What do we learn? Well, perhaps John gives us all a new way of thinking about the death of Jesus. Recent debates among evangelical Christians have revolved around the appropriate ways of understanding Jesus’ death as atonement. Whatever position you take in that debate, the fact is that in focussing on atonement, we interpret the cross in terms that ask about what it does for us. How, exactly, are my sins forgiven by the death of Jesus?
But John is either ignorant or dismissive of such ideas. The nearest he comes to endorsing them is when he changes the date of the crucifixion altogether in order to have Jesus die at the same time as the Passover lambs were being slaughtered (19: 31). Instead, John invites us to think about the death of Jesus as a moment of revelation in which the key question is: what does this death tell us about God? Is this really what God is like? Is it really true that by looking at the dying body of a first century Jewish teacher we see, in a definitive way, something of God’s own identity, intentions and purposes?

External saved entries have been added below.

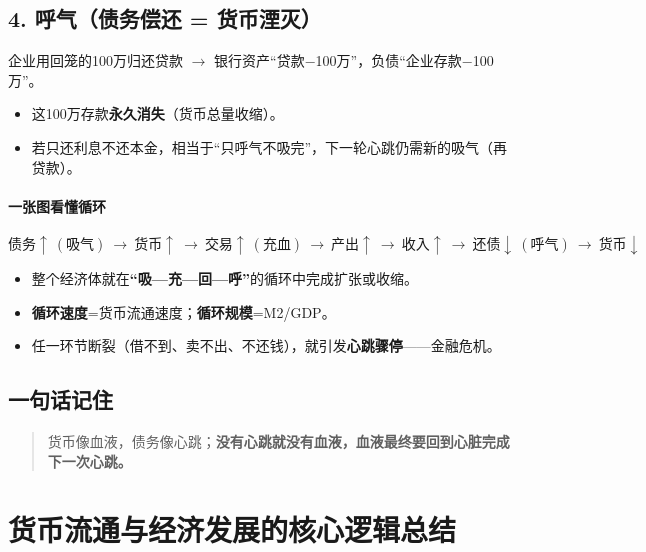 \subsection*{4. 呼气（债务偿还 = 货币湮灭）}
企业用回笼的100万归还贷款 $\rightarrow$ 银行资产“贷款$-$100万”，负债“企业存款$-$100万”。  
\begin{itemize}
  \item 这100万存款\textbf{永久消失}（货币总量收缩）。
  \item 若只还利息不还本金，相当于“只呼气不吸完”，下一轮心跳仍需新的吸气（再贷款）。
\end{itemize}

\paragraph{一张图看懂循环}
\[
\text{债务} \uparrow\ (\text{吸气})\ \rightarrow\ \text{货币} \uparrow\ \rightarrow\ \text{交易} \uparrow\ (\text{充血})\ \rightarrow\ \text{产出} \uparrow\ \rightarrow\ \text{收入} \uparrow\ \rightarrow\ \text{还债} \downarrow\ (\text{呼气})\ \rightarrow\ \text{货币} \downarrow
\]

\begin{itemize}
  \item 整个经济体就在\textbf{“吸—充—回—呼”}的循环中完成扩张或收缩。
  \item \textbf{循环速度}=货币流通速度；\textbf{循环规模}=M2/GDP。
  \item 任一环节断裂（借不到、卖不出、不还钱），就引发\textbf{心跳骤停}——金融危机。
\end{itemize}

\subsection*{一句话记住}

\begin{quote}
货币像血液，债务像心跳；\textbf{没有心跳就没有血液，血液最终要回到心脏完成下一次心跳。}
\end{quote}




\section{货币流通与经济发展的核心逻辑总结}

If we ask them seriously, these kinds of questions can be so deeply difficult and disturbing that we try to evade them, not least by emphasising Jesus’ divine identity to the extent that any real appreciation of his humanity is dissipated. This heretical tendency (in the early church it was known as ‘docetism’ – a word deriving from the idea that Jesus only ‘appeared’ to be human, but wasn’t really) continues to thrive in the church. The real humanity of Jesus evaporates in the heat of our worship songs, our fervent prayers, our unreflective theology and our reluctance to take seriously the extraordinary claim that this gospel makes. For in the end the great truth of Christian faith is not the idea that this man was God walking around on the earth, but that God reveals himself in the crucified body of this man.